The siblings grew up in their father's restaurant, and didn't intend to follow in his footsteps. But, "through it all, we wanted to do something to continue the legacy," Kamal said. First the State Fair, then supermarket shelves, and now, a new state-of-the-art production facility — with more than enough room for the hip and contemporary all-day Middle Eastern cafe that Minneapolis was sorely lacking.
Location: 2220 Lyndale Av. S., Mpls., 612-254-8884, lovebabas.com. Open daily 10 a.m.-8 p.m.
The vibe: At once energetic and relaxed, the counter-service cafe designed by Little Box is a window-walled and sun-filled space with a variety of seating — banquettes, long tables, loungers and a yellow umbrella-dappled patio. There's Palestinian art and embroidery, plus a yellow, blue and pink swirl (to match Babas' bright branding) undulating all around, like a happy rainbow hug. "We wanted the design to feel on brand, in a fresh and playful way," Kamal said. "You'll walk around and you'll just see a reflection of us in every piece of the cafe."
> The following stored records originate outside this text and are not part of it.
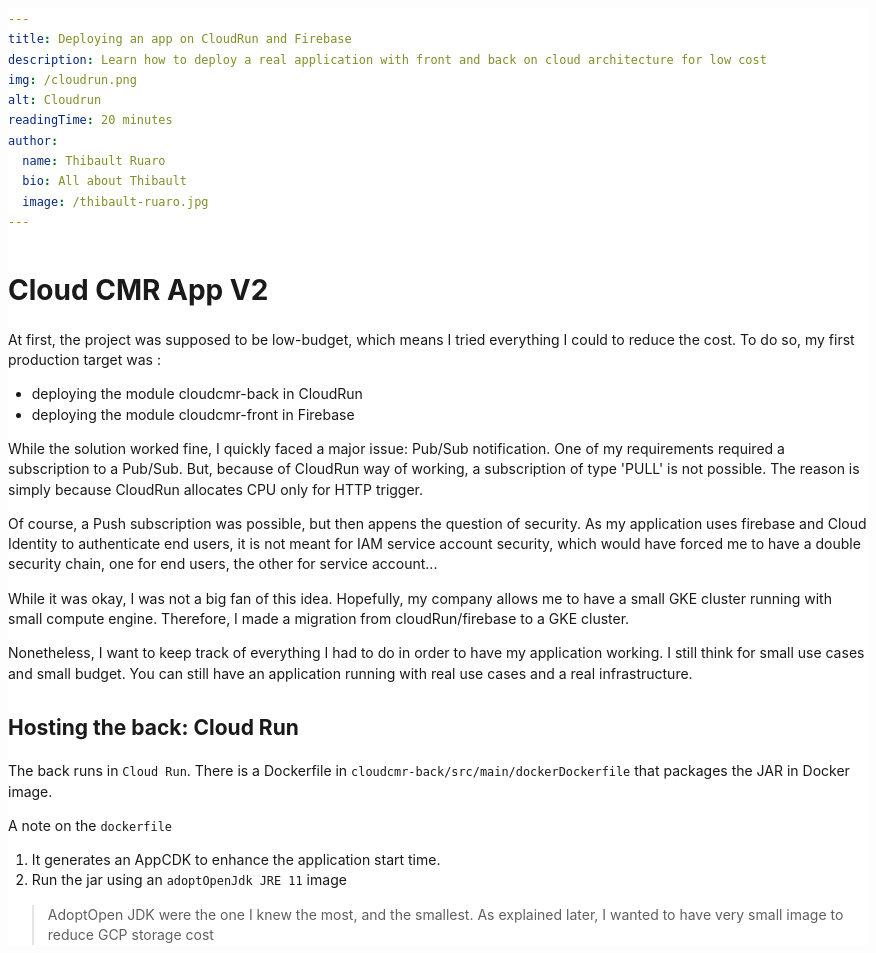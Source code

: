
 ```yaml
---
title: Deploying an app on CloudRun and Firebase
description: Learn how to deploy a real application with front and back on cloud architecture for low cost
img: /cloudrun.png
alt: Cloudrun
readingTime: 20 minutes
author:
  name: Thibault Ruaro
  bio: All about Thibault
  image: /thibault-ruaro.jpg
---
```

# Cloud CMR App V2

At first, the project was supposed to be low-budget, which means I tried everything I could to reduce the cost.
To do so, my first production target was :
- deploying the module cloudcmr-back in CloudRun
- deploying the module cloudcmr-front in Firebase

While the solution worked fine, I quickly faced a major issue: Pub/Sub notification. One of my requirements required a subscription to
a Pub/Sub. But, because of CloudRun way of working, a subscription of type 'PULL' is not possible.
The reason is simply because CloudRun allocates CPU only for HTTP trigger.

Of course, a Push subscription was possible, but then appens the question of security. As my application
uses firebase and Cloud Identity to authenticate end users, it is not meant for IAM service account security,
which would have forced me to have a double security chain, one for end users, the other for service account...

While it was okay, I was not a big fan of this idea. Hopefully, my company allows me to have a small GKE cluster
running with small compute engine. Therefore, I made a migration from cloudRun/firebase to a GKE cluster.

Nonetheless, I want to keep track of everything I had to do in order to have my application working. I still think
for small use cases and small budget. You can still have an application running with real use cases and a real infrastructure.

## Hosting the back: Cloud Run

The back runs in `Cloud Run`. There is a Dockerfile in `cloudcmr-back/src/main/dockerDockerfile` that packages the JAR in Docker image.

A note on the `dockerfile`
1. It generates an AppCDK to enhance the application start time.
2. Run the jar using an `adoptOpenJdk JRE 11` image
> AdoptOpen JDK were the one I knew the most, and the smallest. As explained later, I wanted to have very small image to reduce GCP storage cost
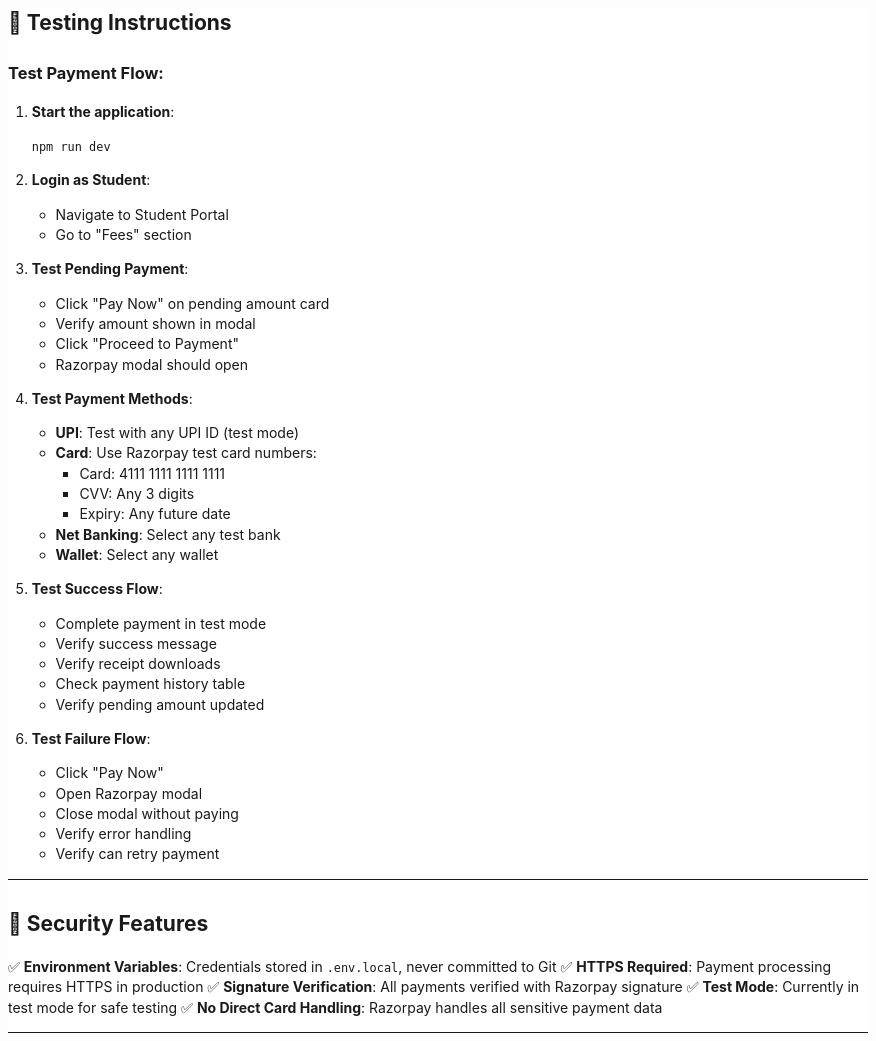 
## 🧪 Testing Instructions

### Test Payment Flow:

1. **Start the application**:
   ```bash
   npm run dev
   ```

2. **Login as Student**:
   - Navigate to Student Portal
   - Go to "Fees" section

3. **Test Pending Payment**:
   - Click "Pay Now" on pending amount card
   - Verify amount shown in modal
   - Click "Proceed to Payment"
   - Razorpay modal should open

4. **Test Payment Methods**:
   - **UPI**: Test with any UPI ID (test mode)
   - **Card**: Use Razorpay test card numbers:
     - Card: 4111 1111 1111 1111
     - CVV: Any 3 digits
     - Expiry: Any future date
   - **Net Banking**: Select any test bank
   - **Wallet**: Select any wallet

5. **Test Success Flow**:
   - Complete payment in test mode
   - Verify success message
   - Verify receipt downloads
   - Check payment history table
   - Verify pending amount updated

6. **Test Failure Flow**:
   - Click "Pay Now"
   - Open Razorpay modal
   - Close modal without paying
   - Verify error handling
   - Verify can retry payment

---

## 🔐 Security Features

✅ **Environment Variables**: Credentials stored in `.env.local`, never committed to Git
✅ **HTTPS Required**: Payment processing requires HTTPS in production
✅ **Signature Verification**: All payments verified with Razorpay signature
✅ **Test Mode**: Currently in test mode for safe testing
✅ **No Direct Card Handling**: Razorpay handles all sensitive payment data

---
Between two dining rooms is a small marketplace with items from Palestinian and Arab foodmakers, as well as the full line of Baba's grocery wares, including zhug hot sauce, pita, spice blends and, naturally, hummus.
The food: If you encountered Baba's at the State Fair, the format of the restaurant's main dish will be familiar; it's the hummus bowl. While a series of vats of hummus lines the counter, this isn't the Chipotle-ification of the spread. Instead, choose from eight composed bowls ($11 and up), each with different mix-ins and toppings, from scallion and kimchi to buffalo chicken and blue cheese. The portions are large yet light, great for sharing as an appetizer or devouring solo with the included side of lightly fried pita "puffs." My dining companions and I were especially taken with the ultra-fresh Super Green ($13), which blends herbs into the hummus so it turns Kermit-green, and tops it with edamame, pistachios, green tahini and Baba's crispy falafel. The Chili Baba ($12) was another favorite, with za'atar hummus dripping in garlic chili oil and topped with kimchi and scallions.
Baba's Hummus House could have started and ended with the signature bowls and we'd have been more than satisfied. But the other half of the operation is a mana'eesh bakery, and hot ovens are churning out fresh, ethereally fluffy flatbreads blanketed in the salty-savory-sour spice blend za'atar (starting at $9), just like those one would find on Jerusalem street corners. Here, za'atar is only the baseline, with other versions adding cheese, spiced ground meat, herbs and more. Get one.
A selection of salata (salads), mezze (snacks) and sandweesha (sandwiches) make use of many of the same ingredients in different formats. A Palestinian Plate ($12), or sampler, helps you taste as many as you can in one go. And, almost hidden on the menu is a must-try: the Batta Hara ($7), a side of fried potatoes with garlicky dipping sauce.
"We're not a cheffy restaurant," Kamal said. "We're not fancy. But it's our version of Palestinian street food — no frills, just good food and good company."
The drinks: We were pleased to discover Baba's can just as easily do lunch and dinner as it can a midmorning coffee run. A menu of Sippers brings more Middle Eastern flavors into lattes and nitro coffee. The sesame orange blossom latte ($6) was fragrant and soothing; the Palestinian Nitro ($7), spiked with turmeric, honey foam and pistachios, was supercharged deliciousness.
Parking: It's a beast. Don't bother trying to score a spot out front. There should be ample spots on the neighborhood streets to the west, a block or so of a walk away. If you plan it right, your return walk will take you past Bebe Zito for a post-meal ice cream cone.